§ Task to complete: Leaving out the images, return the data below exactly as it is written.

[Records drawn from a dataset]
Content starts
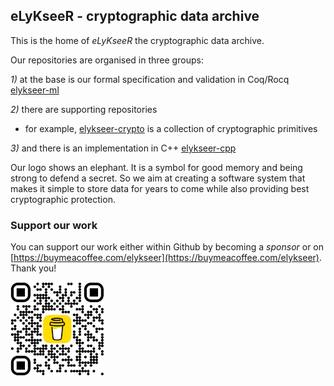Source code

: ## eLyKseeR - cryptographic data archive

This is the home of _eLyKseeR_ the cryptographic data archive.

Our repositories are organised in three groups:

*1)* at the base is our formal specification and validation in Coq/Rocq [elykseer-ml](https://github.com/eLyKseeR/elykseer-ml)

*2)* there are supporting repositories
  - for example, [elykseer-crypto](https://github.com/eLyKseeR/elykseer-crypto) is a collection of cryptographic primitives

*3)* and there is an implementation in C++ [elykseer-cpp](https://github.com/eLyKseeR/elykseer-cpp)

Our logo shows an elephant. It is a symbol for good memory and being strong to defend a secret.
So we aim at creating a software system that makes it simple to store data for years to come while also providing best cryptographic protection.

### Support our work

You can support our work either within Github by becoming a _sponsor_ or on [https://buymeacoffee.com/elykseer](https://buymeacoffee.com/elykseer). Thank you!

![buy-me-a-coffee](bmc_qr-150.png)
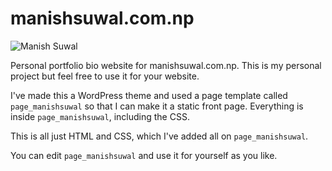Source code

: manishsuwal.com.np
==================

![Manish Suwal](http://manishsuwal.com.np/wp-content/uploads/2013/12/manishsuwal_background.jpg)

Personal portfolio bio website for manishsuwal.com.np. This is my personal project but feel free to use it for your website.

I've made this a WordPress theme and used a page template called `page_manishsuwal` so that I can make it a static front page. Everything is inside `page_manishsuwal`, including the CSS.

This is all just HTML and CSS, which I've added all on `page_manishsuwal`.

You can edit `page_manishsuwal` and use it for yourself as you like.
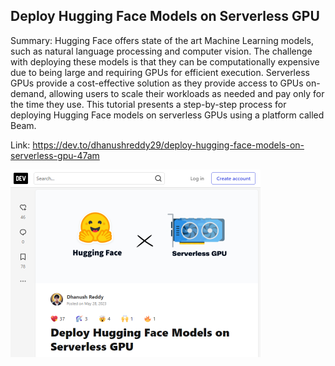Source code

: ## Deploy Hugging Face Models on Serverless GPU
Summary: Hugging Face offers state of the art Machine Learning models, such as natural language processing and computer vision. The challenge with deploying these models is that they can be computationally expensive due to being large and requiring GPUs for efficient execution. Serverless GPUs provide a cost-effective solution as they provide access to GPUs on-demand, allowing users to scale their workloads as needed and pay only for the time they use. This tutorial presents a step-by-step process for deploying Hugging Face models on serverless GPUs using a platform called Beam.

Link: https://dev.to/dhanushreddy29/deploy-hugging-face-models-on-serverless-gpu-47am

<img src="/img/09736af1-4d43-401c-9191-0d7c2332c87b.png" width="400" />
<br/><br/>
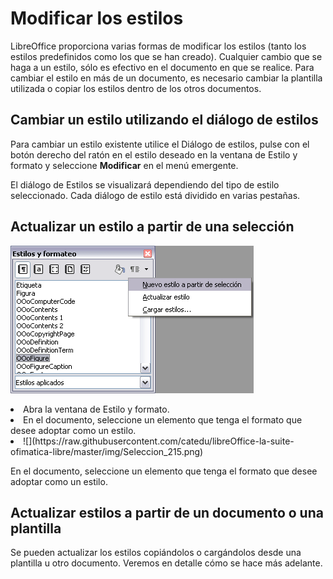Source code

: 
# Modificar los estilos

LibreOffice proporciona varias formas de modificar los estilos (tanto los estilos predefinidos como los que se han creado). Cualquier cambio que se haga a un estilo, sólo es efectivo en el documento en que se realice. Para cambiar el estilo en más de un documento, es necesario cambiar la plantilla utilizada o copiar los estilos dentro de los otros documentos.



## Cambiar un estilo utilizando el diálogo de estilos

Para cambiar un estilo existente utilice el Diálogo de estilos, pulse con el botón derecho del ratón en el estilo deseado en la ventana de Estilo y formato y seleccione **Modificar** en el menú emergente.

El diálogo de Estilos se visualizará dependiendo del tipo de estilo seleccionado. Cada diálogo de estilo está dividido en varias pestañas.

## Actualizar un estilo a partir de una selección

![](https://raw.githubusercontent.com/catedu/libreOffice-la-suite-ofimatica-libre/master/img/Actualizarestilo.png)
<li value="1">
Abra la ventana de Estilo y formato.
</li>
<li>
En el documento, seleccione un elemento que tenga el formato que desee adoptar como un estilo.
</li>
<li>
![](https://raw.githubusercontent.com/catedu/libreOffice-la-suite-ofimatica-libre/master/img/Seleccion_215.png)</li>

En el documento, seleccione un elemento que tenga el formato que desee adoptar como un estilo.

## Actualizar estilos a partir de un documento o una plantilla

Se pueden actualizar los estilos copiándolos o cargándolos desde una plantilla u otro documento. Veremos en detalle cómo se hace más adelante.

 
Content ends
§ Written answer:
Source code

: ## eLyKseeR - cryptographic data archive

This is the home of _eLyKseeR_ the cryptographic data archive.

Our repositories are organised in three groups:

*1)* at the base is our formal specification and validation in Coq/Rocq [elykseer-ml](https://github.com/eLyKseeR/elykseer-ml)

*2)* there are supporting repositories
  - for example, [elykseer-crypto](https://github.com/eLyKseeR/elykseer-crypto) is a collection of cryptographic primitives

*3)* and there is an implementation in C++ [elykseer-cpp](https://github.com/eLyKseeR/elykseer-cpp)

Our logo shows an elephant. It is a symbol for good memory and being strong to defend a secret.
So we aim at creating a software system that makes it simple to store data for years to come while also providing best cryptographic protection.

### Support our work

You can support our work either within Github by becoming a _sponsor_ or on [https://buymeacoffee.com/elykseer](https://buymeacoffee.com/elykseer). Thank you!

![buy-me-a-coffee](bmc_qr-150.png)
Source code

: manishsuwal.com.np
==================

![Manish Suwal](http://manishsuwal.com.np/wp-content/uploads/2013/12/manishsuwal_background.jpg)

Personal portfolio bio website for manishsuwal.com.np. This is my personal project but feel free to use it for your website.

I've made this a WordPress theme and used a page template called `page_manishsuwal` so that I can make it a static front page. Everything is inside `page_manishsuwal`, including the CSS.

This is all just HTML and CSS, which I've added all on `page_manishsuwal`.

You can edit `page_manishsuwal` and use it for yourself as you like.
Source code

: ## Deploy Hugging Face Models on Serverless GPU
Summary: Hugging Face offers state of the art Machine Learning models, such as natural language processing and computer vision. The challenge with deploying these models is that they can be computationally expensive due to being large and requiring GPUs for efficient execution. Serverless GPUs provide a cost-effective solution as they provide access to GPUs on-demand, allowing users to scale their workloads as needed and pay only for the time they use. This tutorial presents a step-by-step process for deploying Hugging Face models on serverless GPUs using a platform called Beam.

Link: https://dev.to/dhanushreddy29/deploy-hugging-face-models-on-serverless-gpu-47am

<img src="/img/09736af1-4d43-401c-9191-0d7c2332c87b.png" width="400" />
<br/><br/>
Source code

: 
# Modificar los estilos

LibreOffice proporciona varias formas de modificar los estilos (tanto los estilos predefinidos como los que se han creado). Cualquier cambio que se haga a un estilo, sólo es efectivo en el documento en que se realice. Para cambiar el estilo en más de un documento, es necesario cambiar la plantilla utilizada o copiar los estilos dentro de los otros documentos.



## Cambiar un estilo utilizando el diálogo de estilos

Para cambiar un estilo existente utilice el Diálogo de estilos, pulse con el botón derecho del ratón en el estilo deseado en la ventana de Estilo y formato y seleccione **Modificar** en el menú emergente.

El diálogo de Estilos se visualizará dependiendo del tipo de estilo seleccionado. Cada diálogo de estilo está dividido en varias pestañas.

## Actualizar un estilo a partir de una selección

![](https://raw.githubusercontent.com/catedu/libreOffice-la-suite-ofimatica-libre/master/img/Actualizarestilo.png)
<li value="1">
Abra la ventana de Estilo y formato.
</li>
<li>
En el documento, seleccione un elemento que tenga el formato que desee adoptar como un estilo.
</li>
<li>
![](https://raw.githubusercontent.com/catedu/libreOffice-la-suite-ofimatica-libre/master/img/Seleccion_215.png)</li>

En el documento, seleccione un elemento que tenga el formato que desee adoptar como un estilo.

## Actualizar estilos a partir de un documento o una plantilla

Se pueden actualizar los estilos copiándolos o cargándolos desde una plantilla u otro documento. Veremos en detalle cómo se hace más adelante.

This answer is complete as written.